Data supplied:
———

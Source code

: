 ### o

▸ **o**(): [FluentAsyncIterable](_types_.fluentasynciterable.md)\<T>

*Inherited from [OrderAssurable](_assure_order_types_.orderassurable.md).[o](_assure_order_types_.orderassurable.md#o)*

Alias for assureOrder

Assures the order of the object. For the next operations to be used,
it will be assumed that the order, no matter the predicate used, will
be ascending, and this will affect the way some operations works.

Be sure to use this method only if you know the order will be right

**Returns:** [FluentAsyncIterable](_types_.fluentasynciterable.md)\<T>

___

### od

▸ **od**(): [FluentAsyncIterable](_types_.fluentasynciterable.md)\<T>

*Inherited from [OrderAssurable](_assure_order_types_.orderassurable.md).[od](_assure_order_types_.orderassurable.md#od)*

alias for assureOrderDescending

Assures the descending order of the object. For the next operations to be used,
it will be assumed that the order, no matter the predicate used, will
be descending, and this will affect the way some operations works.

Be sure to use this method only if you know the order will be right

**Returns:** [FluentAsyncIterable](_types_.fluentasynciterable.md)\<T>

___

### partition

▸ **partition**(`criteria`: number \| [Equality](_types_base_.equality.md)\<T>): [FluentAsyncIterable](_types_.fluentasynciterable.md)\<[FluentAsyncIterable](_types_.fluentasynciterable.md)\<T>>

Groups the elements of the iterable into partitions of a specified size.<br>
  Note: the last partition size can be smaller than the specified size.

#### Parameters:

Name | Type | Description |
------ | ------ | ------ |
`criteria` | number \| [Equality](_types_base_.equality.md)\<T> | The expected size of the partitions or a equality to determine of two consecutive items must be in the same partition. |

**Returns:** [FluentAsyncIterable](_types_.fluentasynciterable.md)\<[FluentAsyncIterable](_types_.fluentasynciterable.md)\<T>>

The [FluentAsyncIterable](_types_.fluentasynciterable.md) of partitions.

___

———

Prompt: Your task is to repeat the data exactly, with nothing left out.

Exercise solution:
Source code

: ### o

▸ **o**(): [FluentAsyncIterable](_types_.fluentasynciterable.md)\<T>

*Inherited from [OrderAssurable](_assure_order_types_.orderassurable.md).[o](_assure_order_types_.orderassurable.md#o)*

Alias for assureOrder

Assures the order of the object. For the next operations to be used,
it will be assumed that the order, no matter the predicate used, will
be ascending, and this will affect the way some operations works.

Be sure to use this method only if you know the order will be right

**Returns:** [FluentAsyncIterable](_types_.fluentasynciterable.md)\<T>

___

### od

▸ **od**(): [FluentAsyncIterable](_types_.fluentasynciterable.md)\<T>

*Inherited from [OrderAssurable](_assure_order_types_.orderassurable.md).[od](_assure_order_types_.orderassurable.md#od)*

alias for assureOrderDescending

Assures the descending order of the object. For the next operations to be used,
it will be assumed that the order, no matter the predicate used, will
be descending, and this will affect the way some operations works.

Be sure to use this method only if you know the order will be right

**Returns:** [FluentAsyncIterable](_types_.fluentasynciterable.md)\<T>

___

### partition

▸ **partition**(`criteria`: number \| [Equality](_types_base_.equality.md)\<T>): [FluentAsyncIterable](_types_.fluentasynciterable.md)\<[FluentAsyncIterable](_types_.fluentasynciterable.md)\<T>>

Groups the elements of the iterable into partitions of a specified size.<br>
  Note: the last partition size can be smaller than the specified size.

#### Parameters:

Name | Type | Description |
------ | ------ | ------ |
`criteria` | number \| [Equality](_types_base_.equality.md)\<T> | The expected size of the partitions or a equality to determine of two consecutive items must be in the same partition. |

**Returns:** [FluentAsyncIterable](_types_.fluentasynciterable.md)\<[FluentAsyncIterable](_types_.fluentasynciterable.md)\<T>>

The [FluentAsyncIterable](_types_.fluentasynciterable.md) of partitions.

___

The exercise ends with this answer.